Au lendemain de cette première journée, Florence Arnaud rejoint le groupe au Labo pour le guider les trois jours suivants. Florence, forte de sa grande connaissance des Cévennes a construit avec l’association Schisto , une mine de ressources pour arpenter la région. Elle apportera aux marcheurs une approche sensible de la formation des massifs, sa formation de géologue lui permet de jongler avec petite histoire et histoire profonde. Tous les quatre vont arpenter le mont Lozère du Masmejean à Finiels et découvrir un incroyable massif de grès dans sa profondeur temporelle, esthétique et minérale.
A leur arrivée à Finiels, la soirée est partagée avec un groupe de randonneurs de Stevenson à la Maison Victoire, généreusement tenue par Mario et Jacqueline Galzin. Les marcheurs d’est en ouest, croisent ceux du nord au sud, sur ce point de rencontre au coin du feu. Après le repas commun, Maëlle sort sa harpe celtique et joue pour le petit groupe ce que lui inspire ce début de traversée. Le temps se suspend à l’écoute des cordes qui vibrent et du chant qui l’accompagne. Encore le mot magique pour qualifier l’instant, il n’y en a pas d’autre plus précis.
Le lendemain, guidé par Florence et son marteau de géologue, le groupe part faire une boucle vers un chaos granitique surplombant la vallée. A la première pierre fracassée avec force pour en ausculter les entrailles, sous les explications de Florence, la montagne devient école à ciel ouvert, élevant ceux qui savent la regarder et l’écouter. C’est le minéral qui nous compose qui se met à vibrer en harmonie avec celui de la montagne qui l’accueille. L’eau de notre corps vibre avec celle des ruisseaux, avec celle qui a façonné l’ensemble de ces paysages. Il paraît que c’est la même depuis la nuit des temps. L’histoire nous traverse par les atomes, guidée par la connaissance des rencontres.
De retour à Finiels, les mots cristallisation, érosion, altération, rupture ou faille infusent encore en nous lors de notre rendez-vous avec Lucile, alerte fille du pays au regard perçant bien campé sur une petite silhouette tonique. Nous faisons le tour de sa maison familiale, ancienne ferme historique de Finiels qui en compte peu et naturellement la visite commence par… le petit cimetière où sont enterrés ses parents.

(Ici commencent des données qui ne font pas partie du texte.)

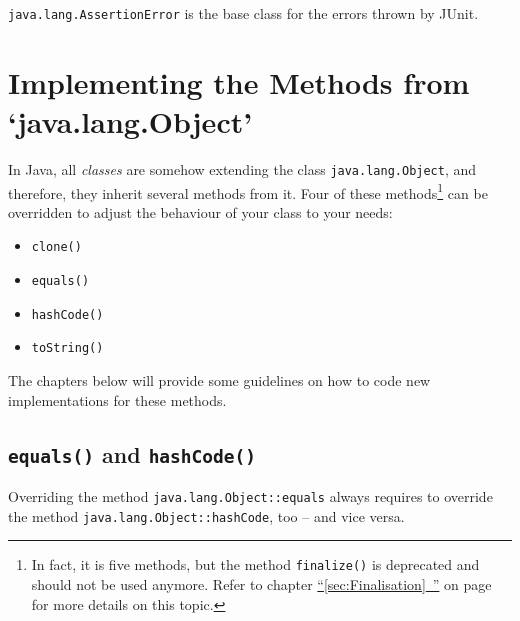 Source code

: \documentclass[11pt,a4paper, titlepage, parskip=half, headsepline, footsepline, cleardoublepage=current, headheight=1cm]{scrbook}
\newcommand*{\tqfullvref}[1]{\hyperref[{#1}]{“\ref*{#1}~\nameref*{#1}”} on page~\pageref{#1}}
\begin{document}
\lstinline|java.lang.AssertionError|\autocite{ORACLE_DOC_ASSERTIONERROR_CLASS} is the base class for the errors thrown by JUnit\autocite{JUNIT5}.


\section{Implementing the Methods from ‘java.lang.Object’}\label{sec:ImplementObjectMethods}
In Java, all \textit{classes} are somehow extending the class \lstinline|java.lang.Object|\autocite{ORACLE_DOC_OBJECT_CLASS}, and therefore, they inherit several methods from it. Four of these methods\footnote{In fact, it is five methods, but the method \lstinline|finalize()|\autocite{ORACLE_DOC_OBJECT:finalize} is deprecated and should not be used anymore. Refer to chapter \tqfullvref{sec:Finalisation} for more details on this topic.} can be overridden to adjust the behaviour of your class to your needs:
\begin{itemize}[nosep]
\item{\lstinline|clone()|\autocite{ORACLE_DOC_OBJECT:clone}}

\item{\lstinline|equals()|\autocite{ORACLE_DOC_OBJECT:equals}}

\item{\lstinline|hashCode()|\autocite{ORACLE_DOC_OBJECT:hashCode}}

\item{\lstinline|toString()|\autocite{ORACLE_DOC_OBJECT:toString}}
\end{itemize}

The chapters below will provide some guidelines on how to code new implementations for these methods.


\subsection{\lstinline|equals()| and \lstinline|hashCode()|}\label{sec:EqualsAndHashCode}
Overriding the method \lstinline|java.lang.Object::equals|\autocite{ORACLE_DOC_OBJECT:equals} always requires to override the method \lstinline|java.lang.Object::hashCode|\autocite{ORACLE_DOC_OBJECT:hashCode}, too – and vice versa.
\end{document}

Jouxtant la maison avec seulement quelques pierres alignées sur un petit terrain, c’est le lieu du transfert minéral humain/montagne. Les minéraux restent en famille, du corps des ancêtres au pierres de la maison, le voyage est court. En passant derrière la maison, nous entrons dans le tout petit moulin à farine construit par Almir, le père de Lucile et raconté avec émotion par sa fille. C’est une petite merveille fichée à flan de montagne, une démonstration d’ingénierie paysanne où il faut savoir « faire avec ». Une leçon de vie que nous transmet Almir. Il faut être sacrément ingénieux, humble et en harmonie avec la montagne pour savoir en transformer les éléments les plus simples en une mécanique aussi ingénieuse et efficace. Des petits murs en pierres sèches habilement agencés enjambent le ruisseau, source d’énergie. Le toit est fait de la chaume des céréales moulues. Rien ne se perd. La roue à aube en bois au sous-sol actionne le reste à l’étage. Sur son axe est fichée une meule tournante en granit, écrasant le seigle sur sa pierre jumelle enchâssée dans un bâti en bois. La roche est taillée, domptée, prête à travailler longtemps. L’assemblage des éléments est remarquable. Dans ces montagnes, le savoir « faire avec » se perpétue et se perfectionne dans sa simplicité depuis la nuit des temps. Lucile nous mène au sous-sol de la maison, l’atelier de son père. Le temps s’est arrêté là, quand il est parti rejoindre la montagne, c’est devenu une sorte de petit musée où sont exposées ses œuvres paysannes. De simples outils fait main, d’autres plus complexes, des sabots, des jougs, des grosses boules en bois avec leurs quilles pour monter un bowling cévenol les soirs de fête. De l’utile à l’amusement, c’est une démonstration de tout ce que la montagne offre avec ses matériaux naturels, comme possibilités de construction ingénieuse, à qui sait prendre le temps de l’observer. La visite se termine avec la dégustation de la liqueur de gentiane de Lucile, pour conclure l’ivresse de la journée de belle manière.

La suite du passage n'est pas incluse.